The 2016 presidential campaign was one for the history books for sure. Some of the debates were epic in nature and perhaps impacted the outcome of the election in a way you may not realize.
Look back to the Republican debates featuring the outspoken Donald Trump versus the milder mannered Republican field of candidates. The first republican debate was actually held in August 2015 in Cleveland. It featured the top ten Republican candidates in the polls. Among those were Jeb Bush, Scott Walker, Mike Huckabee, Ben Carson, Ted Cruz, Marco Rubio, Rand Paul Chris Christie, John Kasich and Donald Trump. Nine of the candidates, for the most part, were polite, soft spoken and kept the typically expected political decorum of such a prestigious event. Then there was the one candidate, whom at the time was considered a very distant outsider with little chance of winning, Donald Trump, who came across more brash, harsh spoken and verbally critical of the other candidates and of many of the problems facing America.

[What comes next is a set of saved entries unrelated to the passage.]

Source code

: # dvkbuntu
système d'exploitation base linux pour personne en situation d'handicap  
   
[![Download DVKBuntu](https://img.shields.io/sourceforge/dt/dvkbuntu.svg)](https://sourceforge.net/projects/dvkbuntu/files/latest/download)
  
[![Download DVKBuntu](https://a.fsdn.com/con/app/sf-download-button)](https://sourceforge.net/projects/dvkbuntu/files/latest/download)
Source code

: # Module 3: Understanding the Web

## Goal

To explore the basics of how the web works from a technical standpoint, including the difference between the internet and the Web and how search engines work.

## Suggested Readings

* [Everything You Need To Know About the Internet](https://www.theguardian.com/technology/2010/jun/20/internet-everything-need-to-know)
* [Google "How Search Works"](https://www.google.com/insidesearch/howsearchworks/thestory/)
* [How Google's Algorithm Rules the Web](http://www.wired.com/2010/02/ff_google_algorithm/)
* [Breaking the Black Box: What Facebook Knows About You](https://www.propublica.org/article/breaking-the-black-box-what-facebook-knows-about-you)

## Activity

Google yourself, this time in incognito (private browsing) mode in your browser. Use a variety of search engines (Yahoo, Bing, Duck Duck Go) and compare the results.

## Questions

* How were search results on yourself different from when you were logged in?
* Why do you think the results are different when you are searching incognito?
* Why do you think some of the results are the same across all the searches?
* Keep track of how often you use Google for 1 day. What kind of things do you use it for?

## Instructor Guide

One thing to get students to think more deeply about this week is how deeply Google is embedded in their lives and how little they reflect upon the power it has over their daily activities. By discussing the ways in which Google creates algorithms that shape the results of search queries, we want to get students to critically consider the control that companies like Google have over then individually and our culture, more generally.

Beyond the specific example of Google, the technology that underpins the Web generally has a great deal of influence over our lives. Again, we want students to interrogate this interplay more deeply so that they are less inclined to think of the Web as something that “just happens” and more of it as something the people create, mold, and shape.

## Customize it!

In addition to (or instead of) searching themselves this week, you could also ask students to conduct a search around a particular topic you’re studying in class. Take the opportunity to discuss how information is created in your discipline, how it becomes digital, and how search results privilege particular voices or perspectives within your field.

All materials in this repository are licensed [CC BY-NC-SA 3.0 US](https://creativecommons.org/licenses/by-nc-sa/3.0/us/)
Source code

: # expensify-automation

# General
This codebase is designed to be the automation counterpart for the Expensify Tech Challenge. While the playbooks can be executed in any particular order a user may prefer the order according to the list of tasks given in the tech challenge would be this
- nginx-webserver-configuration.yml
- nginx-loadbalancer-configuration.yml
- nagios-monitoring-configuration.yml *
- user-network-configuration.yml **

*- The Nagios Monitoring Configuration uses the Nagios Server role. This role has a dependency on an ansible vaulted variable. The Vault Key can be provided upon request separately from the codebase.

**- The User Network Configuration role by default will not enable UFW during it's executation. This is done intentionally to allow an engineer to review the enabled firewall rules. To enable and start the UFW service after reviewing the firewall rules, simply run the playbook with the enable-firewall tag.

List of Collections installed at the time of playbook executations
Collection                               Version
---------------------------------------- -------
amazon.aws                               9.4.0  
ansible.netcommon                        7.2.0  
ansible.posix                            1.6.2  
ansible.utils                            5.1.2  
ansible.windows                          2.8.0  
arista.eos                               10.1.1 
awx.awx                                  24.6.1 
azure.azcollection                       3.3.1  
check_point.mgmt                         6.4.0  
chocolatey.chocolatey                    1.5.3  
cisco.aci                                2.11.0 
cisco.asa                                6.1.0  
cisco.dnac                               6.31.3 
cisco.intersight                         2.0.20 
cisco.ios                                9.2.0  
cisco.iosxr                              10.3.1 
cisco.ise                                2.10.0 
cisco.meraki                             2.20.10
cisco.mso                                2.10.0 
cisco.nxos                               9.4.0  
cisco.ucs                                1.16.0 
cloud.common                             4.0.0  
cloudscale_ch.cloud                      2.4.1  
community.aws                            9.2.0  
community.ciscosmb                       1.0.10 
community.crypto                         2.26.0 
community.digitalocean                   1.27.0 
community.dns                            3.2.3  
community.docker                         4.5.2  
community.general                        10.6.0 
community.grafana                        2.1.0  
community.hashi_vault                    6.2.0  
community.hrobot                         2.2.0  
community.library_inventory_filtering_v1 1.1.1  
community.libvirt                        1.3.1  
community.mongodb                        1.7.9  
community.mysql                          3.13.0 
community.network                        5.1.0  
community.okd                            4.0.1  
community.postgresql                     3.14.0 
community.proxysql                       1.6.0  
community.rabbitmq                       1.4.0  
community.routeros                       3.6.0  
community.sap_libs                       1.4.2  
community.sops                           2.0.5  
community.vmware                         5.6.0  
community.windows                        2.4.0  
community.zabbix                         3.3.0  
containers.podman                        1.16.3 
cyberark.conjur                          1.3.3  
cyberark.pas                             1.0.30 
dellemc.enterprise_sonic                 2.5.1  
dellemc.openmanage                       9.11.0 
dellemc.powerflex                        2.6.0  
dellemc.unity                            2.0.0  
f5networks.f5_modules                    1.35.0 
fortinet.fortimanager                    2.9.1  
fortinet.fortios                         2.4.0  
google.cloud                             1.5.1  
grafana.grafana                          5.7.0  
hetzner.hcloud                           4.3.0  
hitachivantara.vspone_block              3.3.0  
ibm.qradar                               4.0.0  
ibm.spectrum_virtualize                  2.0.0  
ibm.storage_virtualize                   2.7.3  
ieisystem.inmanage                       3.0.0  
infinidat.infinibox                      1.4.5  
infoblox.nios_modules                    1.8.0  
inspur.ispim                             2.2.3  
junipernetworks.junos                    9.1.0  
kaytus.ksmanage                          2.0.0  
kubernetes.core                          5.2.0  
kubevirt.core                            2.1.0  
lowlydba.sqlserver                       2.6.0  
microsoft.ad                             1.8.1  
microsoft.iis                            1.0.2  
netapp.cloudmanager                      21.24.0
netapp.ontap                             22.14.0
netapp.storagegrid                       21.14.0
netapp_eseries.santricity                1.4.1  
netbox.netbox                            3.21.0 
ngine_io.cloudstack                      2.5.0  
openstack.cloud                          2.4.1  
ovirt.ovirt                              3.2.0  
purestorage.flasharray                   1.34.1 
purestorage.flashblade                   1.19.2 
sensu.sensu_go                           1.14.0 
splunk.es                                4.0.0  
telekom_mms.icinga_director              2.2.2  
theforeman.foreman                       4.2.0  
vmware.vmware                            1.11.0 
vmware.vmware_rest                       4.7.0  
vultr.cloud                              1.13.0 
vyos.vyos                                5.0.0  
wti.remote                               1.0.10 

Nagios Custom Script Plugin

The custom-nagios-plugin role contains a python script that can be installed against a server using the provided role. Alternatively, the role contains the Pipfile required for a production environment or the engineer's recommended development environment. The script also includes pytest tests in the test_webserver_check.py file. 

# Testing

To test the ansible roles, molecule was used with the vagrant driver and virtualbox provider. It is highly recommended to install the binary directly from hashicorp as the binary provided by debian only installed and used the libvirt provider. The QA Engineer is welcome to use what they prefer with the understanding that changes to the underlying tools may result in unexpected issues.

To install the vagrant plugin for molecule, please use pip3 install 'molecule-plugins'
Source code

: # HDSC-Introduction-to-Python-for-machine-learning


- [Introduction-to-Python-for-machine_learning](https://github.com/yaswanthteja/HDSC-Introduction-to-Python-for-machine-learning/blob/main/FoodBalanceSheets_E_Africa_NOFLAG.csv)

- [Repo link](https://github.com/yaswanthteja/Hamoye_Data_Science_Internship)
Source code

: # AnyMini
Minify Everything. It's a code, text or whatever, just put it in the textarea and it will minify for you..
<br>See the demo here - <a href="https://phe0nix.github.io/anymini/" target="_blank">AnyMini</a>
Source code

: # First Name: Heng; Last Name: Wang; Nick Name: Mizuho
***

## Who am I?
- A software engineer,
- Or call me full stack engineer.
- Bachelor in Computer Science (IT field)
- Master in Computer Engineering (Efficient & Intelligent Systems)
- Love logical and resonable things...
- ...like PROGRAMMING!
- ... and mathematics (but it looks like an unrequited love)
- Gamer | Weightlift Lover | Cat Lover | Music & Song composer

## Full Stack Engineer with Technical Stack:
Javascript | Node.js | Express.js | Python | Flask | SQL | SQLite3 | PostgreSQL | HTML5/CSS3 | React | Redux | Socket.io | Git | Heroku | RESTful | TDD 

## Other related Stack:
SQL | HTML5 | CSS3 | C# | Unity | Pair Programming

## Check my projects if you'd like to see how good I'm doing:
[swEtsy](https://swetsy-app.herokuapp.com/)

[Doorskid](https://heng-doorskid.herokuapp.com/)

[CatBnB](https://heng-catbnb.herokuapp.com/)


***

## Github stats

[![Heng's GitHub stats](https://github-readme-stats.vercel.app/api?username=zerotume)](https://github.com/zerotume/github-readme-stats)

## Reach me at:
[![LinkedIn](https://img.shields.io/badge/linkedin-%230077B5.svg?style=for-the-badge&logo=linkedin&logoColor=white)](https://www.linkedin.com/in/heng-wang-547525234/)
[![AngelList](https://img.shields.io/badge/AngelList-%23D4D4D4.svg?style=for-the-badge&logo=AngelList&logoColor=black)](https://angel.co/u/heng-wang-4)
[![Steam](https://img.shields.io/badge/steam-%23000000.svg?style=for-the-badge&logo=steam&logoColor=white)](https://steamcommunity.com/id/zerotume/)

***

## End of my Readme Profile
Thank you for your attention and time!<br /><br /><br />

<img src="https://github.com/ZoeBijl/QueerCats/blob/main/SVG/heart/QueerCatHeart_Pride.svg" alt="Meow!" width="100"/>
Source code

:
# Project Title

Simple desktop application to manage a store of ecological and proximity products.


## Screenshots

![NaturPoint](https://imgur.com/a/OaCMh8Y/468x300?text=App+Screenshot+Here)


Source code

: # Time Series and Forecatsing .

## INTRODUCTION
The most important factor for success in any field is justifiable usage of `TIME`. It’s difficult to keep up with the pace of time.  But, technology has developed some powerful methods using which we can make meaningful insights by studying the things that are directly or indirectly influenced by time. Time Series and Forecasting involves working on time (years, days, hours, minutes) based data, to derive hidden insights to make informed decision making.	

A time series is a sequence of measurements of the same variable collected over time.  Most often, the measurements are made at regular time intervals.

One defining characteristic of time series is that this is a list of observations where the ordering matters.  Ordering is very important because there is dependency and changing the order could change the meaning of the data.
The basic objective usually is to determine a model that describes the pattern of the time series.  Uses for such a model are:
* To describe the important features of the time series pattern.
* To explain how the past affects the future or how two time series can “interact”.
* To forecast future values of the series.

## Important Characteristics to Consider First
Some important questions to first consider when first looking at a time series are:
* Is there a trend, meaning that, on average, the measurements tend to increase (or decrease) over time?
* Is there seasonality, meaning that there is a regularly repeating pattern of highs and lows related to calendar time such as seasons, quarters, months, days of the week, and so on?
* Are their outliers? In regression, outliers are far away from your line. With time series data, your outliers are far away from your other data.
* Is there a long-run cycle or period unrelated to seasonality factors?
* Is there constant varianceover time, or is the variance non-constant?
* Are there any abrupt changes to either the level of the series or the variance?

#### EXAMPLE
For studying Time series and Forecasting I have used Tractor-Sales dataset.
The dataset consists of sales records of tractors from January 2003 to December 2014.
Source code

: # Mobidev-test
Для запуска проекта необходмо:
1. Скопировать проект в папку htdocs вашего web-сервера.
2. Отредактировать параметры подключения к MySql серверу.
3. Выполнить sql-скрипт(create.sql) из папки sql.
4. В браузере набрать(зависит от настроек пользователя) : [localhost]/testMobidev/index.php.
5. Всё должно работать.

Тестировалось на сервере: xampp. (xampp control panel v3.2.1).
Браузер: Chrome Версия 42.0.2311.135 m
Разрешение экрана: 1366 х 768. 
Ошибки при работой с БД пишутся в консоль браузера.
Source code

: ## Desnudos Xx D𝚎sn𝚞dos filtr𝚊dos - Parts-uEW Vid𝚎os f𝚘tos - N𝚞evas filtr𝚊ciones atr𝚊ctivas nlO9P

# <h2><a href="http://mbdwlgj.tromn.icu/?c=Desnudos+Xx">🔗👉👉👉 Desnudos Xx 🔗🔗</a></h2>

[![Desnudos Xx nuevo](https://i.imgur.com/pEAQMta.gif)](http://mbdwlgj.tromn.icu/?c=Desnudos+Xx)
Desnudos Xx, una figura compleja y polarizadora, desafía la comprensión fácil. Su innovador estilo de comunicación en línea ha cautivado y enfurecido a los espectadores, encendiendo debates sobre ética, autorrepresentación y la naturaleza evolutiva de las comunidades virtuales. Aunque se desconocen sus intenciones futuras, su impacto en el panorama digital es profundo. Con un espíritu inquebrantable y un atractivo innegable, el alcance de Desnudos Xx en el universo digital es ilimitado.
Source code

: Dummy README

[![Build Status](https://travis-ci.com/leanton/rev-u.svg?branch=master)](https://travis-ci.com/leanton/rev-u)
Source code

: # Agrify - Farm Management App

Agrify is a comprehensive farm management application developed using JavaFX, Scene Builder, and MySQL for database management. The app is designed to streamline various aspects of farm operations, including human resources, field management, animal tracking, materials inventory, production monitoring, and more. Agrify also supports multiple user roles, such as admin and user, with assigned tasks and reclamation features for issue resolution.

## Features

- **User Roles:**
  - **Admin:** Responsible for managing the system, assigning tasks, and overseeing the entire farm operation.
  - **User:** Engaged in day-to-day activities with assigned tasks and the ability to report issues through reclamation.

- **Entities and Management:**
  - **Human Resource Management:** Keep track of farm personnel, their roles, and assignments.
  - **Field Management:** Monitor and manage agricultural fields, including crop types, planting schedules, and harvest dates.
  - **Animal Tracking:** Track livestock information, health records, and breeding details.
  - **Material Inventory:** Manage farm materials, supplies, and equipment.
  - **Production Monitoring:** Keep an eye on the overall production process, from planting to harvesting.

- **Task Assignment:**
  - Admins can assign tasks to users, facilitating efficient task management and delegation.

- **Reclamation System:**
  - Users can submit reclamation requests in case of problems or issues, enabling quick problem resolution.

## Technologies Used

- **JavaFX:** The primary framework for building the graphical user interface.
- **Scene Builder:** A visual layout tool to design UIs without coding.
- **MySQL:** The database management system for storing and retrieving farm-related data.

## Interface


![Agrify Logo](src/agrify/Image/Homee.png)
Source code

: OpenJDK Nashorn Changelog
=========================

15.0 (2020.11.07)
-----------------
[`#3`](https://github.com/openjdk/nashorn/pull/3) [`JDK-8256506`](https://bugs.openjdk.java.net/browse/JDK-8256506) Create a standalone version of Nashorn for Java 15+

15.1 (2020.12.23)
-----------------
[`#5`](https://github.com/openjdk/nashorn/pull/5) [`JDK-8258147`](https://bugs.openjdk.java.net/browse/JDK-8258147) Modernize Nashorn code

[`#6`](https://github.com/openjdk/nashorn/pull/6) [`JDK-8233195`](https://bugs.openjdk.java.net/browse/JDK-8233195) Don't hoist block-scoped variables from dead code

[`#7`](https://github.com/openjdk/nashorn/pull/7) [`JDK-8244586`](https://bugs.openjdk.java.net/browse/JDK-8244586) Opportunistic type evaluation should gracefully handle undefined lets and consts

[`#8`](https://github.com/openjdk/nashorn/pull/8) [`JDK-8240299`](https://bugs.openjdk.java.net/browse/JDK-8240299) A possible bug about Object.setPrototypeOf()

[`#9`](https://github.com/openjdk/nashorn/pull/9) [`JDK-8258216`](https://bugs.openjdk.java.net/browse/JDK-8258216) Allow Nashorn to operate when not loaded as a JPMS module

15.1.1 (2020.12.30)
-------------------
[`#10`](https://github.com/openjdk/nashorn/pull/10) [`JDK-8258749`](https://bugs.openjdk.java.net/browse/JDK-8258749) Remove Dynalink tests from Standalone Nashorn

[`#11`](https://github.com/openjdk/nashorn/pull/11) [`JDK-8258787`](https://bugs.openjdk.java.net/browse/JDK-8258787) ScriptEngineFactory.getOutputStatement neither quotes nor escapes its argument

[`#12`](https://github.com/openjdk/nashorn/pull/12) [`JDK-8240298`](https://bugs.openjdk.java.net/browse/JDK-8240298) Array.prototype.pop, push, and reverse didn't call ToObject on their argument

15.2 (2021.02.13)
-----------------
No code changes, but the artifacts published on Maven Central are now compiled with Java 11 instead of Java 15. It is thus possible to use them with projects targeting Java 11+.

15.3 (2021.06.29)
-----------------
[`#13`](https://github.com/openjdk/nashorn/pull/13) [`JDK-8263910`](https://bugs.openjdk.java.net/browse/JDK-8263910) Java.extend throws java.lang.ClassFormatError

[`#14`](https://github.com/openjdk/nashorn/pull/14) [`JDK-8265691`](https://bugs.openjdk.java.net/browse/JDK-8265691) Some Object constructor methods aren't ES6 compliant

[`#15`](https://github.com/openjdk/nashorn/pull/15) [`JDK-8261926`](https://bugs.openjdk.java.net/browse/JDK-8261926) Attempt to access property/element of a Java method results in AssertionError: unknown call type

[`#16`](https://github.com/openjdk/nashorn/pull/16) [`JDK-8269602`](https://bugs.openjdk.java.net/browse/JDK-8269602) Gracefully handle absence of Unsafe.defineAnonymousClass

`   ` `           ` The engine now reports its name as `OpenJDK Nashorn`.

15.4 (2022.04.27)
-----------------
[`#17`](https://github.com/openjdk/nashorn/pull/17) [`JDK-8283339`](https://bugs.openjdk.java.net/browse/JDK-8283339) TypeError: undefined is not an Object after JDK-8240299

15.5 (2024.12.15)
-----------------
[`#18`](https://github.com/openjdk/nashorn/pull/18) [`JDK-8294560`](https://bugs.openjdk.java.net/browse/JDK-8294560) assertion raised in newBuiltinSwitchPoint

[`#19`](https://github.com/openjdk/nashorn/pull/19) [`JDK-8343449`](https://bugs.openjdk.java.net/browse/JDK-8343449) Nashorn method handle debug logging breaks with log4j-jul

The mainstream media instantly began berating Trump for his non-political style and for saying what many Americans felt for so long but didn’t hear any other candidate willing to say publicly. Political pundits far and near all said that Trump’s abrasive style would alienate voters and defeat his chances of getting very far in the election.
Many advised Trump to tone down his mannerisms and style if he wanted to get anywhere. But he didn’t.
In the first debate of 2016, held in January in North Charleston, the field of GOP candidates in the debate were down to seven – Jeb Bush, Ben Carson, Ted Cruz, John Kasich, Chris Christie, Marco Rubio and Donald Trump, Trump continued with his harsh abrasive and outspoken manner. The media and most political experts continued to lambast Trump for his style and he was continually warned to stop if he was serious about being elected. But he didn’t.
Guess, what, they were all wrong!
Just prior to the second presidential debate between Hillary and Trump, Professor Maria Guadalupe, an associate professor of economics and political science at French business school INSEAD, began to wonder what would happen if roles and manners were reversed.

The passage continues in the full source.